In September last year, Trump delighted Israel's Prime Minister Benjamin Netanyahu by telling him during a lengthy meeting in New York that if he won the presidential election, the US would 'recognise Jerusalem as the undivided capital of the State of Israel'.

Linked to this, Trump promised to move the US embassy in Israel from Tel Aviv to Jerusalem.

The divided city of Jerusalem, central to any solution between Israel and the Palestinians and where there has been speculation that the US embassy to Israel could be moved.Reuters

In December, Kellyanne Conway, a spokeswoman for Trump, reiterated in a radio interview that Trump 'made it very clear during the campaign' that he wanted to make the move, and that she had 'heard him repeat it several times privately, if not publicly'.

Later, Netanyahu said that such a move would be 'great'. He said: 'Regarding the idea of opening the US Embassy to Jerusalem, I will respond to this in one word: Great.'

How have the Palestinians reacted to the proposal?

In January, the Palestinian President Mahmoud Abbas said the move could threaten peace in the region.

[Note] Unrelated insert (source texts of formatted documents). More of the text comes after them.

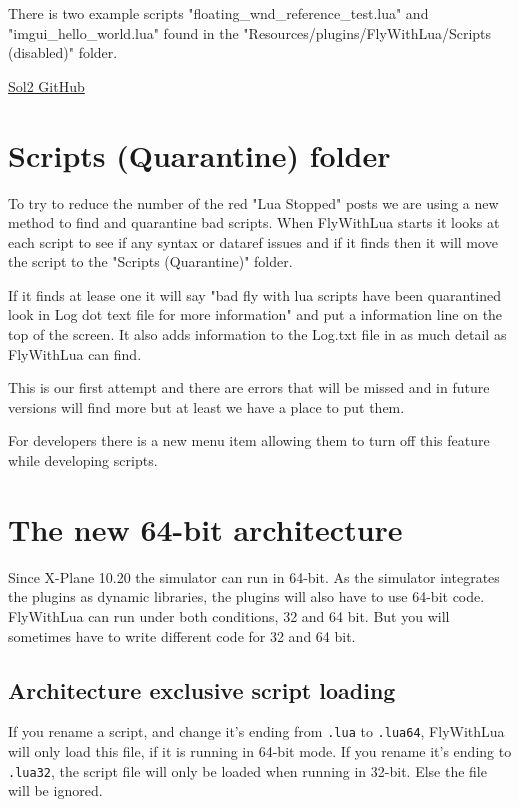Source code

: \documentclass[11pt,parskip=half,a4paper]{scrartcl}
\begin{document}
There is two example scripts "floating\_wnd\_reference\_test.lua" and "imgui\_hello\_world.lua" found in the "Resources/plugins/FlyWithLua/Scripts (disabled)" folder.

\href{https://github.com/ThePhD/sol2}{Sol2 GitHub}


\section{Scripts (Quarantine) folder}

To try to reduce the number of the red "Lua Stopped" posts we are using a new method to find and quarantine bad scripts. When FlyWithLua starts it looks at each script to see if any syntax or dataref issues and if it finds then it will move the script to the "Scripts (Quarantine)" folder. \newline

If it finds at lease one it will say "bad fly with lua scripts have been quarantined look in Log dot text file for more information" and put a information line on the top of the screen. It also adds information to the Log.txt file in as much detail as FlyWithLua can find. \newline

This is our first attempt and there are errors that will be missed and in future versions will find more but at least we have a place to put them. \newline

For developers there is a new menu item allowing them to turn off this feature while developing scripts.


\newpage
\section{The new 64-bit architecture}

Since X-Plane 10.20 the simulator can run in 64-bit. As the simulator integrates the plugins as dynamic libraries, the plugins will also have to use 64-bit code. FlyWithLua can run under both conditions, 32 and 64 bit. But you will sometimes have to write different code for 32 and 64 bit.

\subsection{Architecture exclusive script loading}

If you rename a script, and change it's ending from \verb|.lua| to \verb|.lua64|, FlyWithLua will only load this file, if it is running in 64-bit mode. If you rename it's ending to \verb|.lua32|, the script file will only be loaded when running in 32-bit. Else the file will be ignored.
\end{document}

In December, Mustafa Barghouti, a Palestinian politician, said he was 'shocked' after Conway's comments. He added: 'If the US takes such a decision, it will not only be violating international law, but violating a unanimously respected international principle that no country can annex another's territory by force'.

Since then, speculation has significantly dampened on the issue, with most inside Israel and the US believing it isn't going to happen. This week, in the run up to the decision day today, publicly at least there was silence from Jerusalem and Netanyahu, though the PM has made it clear that he has urged Trump to move the embassy.

What is the wider context?

The context is that there is under Trump a fresh drive for peace talks between Netanyahu and the Palestinians, led by President Abbas, potentially reviving the dormant, so-called Middle East peace process.

It could well be that Trump's desire to keep Abbas and the Palestinians in the game has driven his wavering over moving the embassy.

Meanwhile, although many cynical observers argue that Netanyahu does not want peace, and instead merely prefers the status quo which includes the expansion of settlements that are deemed illegal under international law and which make a solution increasingly difficult, some are more hopeful. One diplomatic source in the region told Christian Today during the Archbishop of Canterbury Justin Welby's visit last month that Trump had brought Netanyahu, however reluctantly, 'out to play' – which meant the conservative PM would have to engage in a new round of talks whether he wanted to or not.

This has led some on Israel's right to allege that there has already been a 'done deal' between Trump and Netanyahu, with the latter being pulled to the 'left' by the new engagement.

In the end, this may be too good to be true. Funnily enough and perhaps by chance, when Trump visited the region last week, he echoed Welby's formula on his own visit earlier last month, that there is a rare 'moment of opportunity' for peace.

Whether or not that opportunity is seized remains to be seen.

But what is not in doubt is that Trump has – by force of the reality of office and what Harold Macmillan called 'events' – matured, at least on the question of moving the embassy to Jerusalem, and that by not doing so he keeps an elusive deal alive as a possibility, if not a likelihood.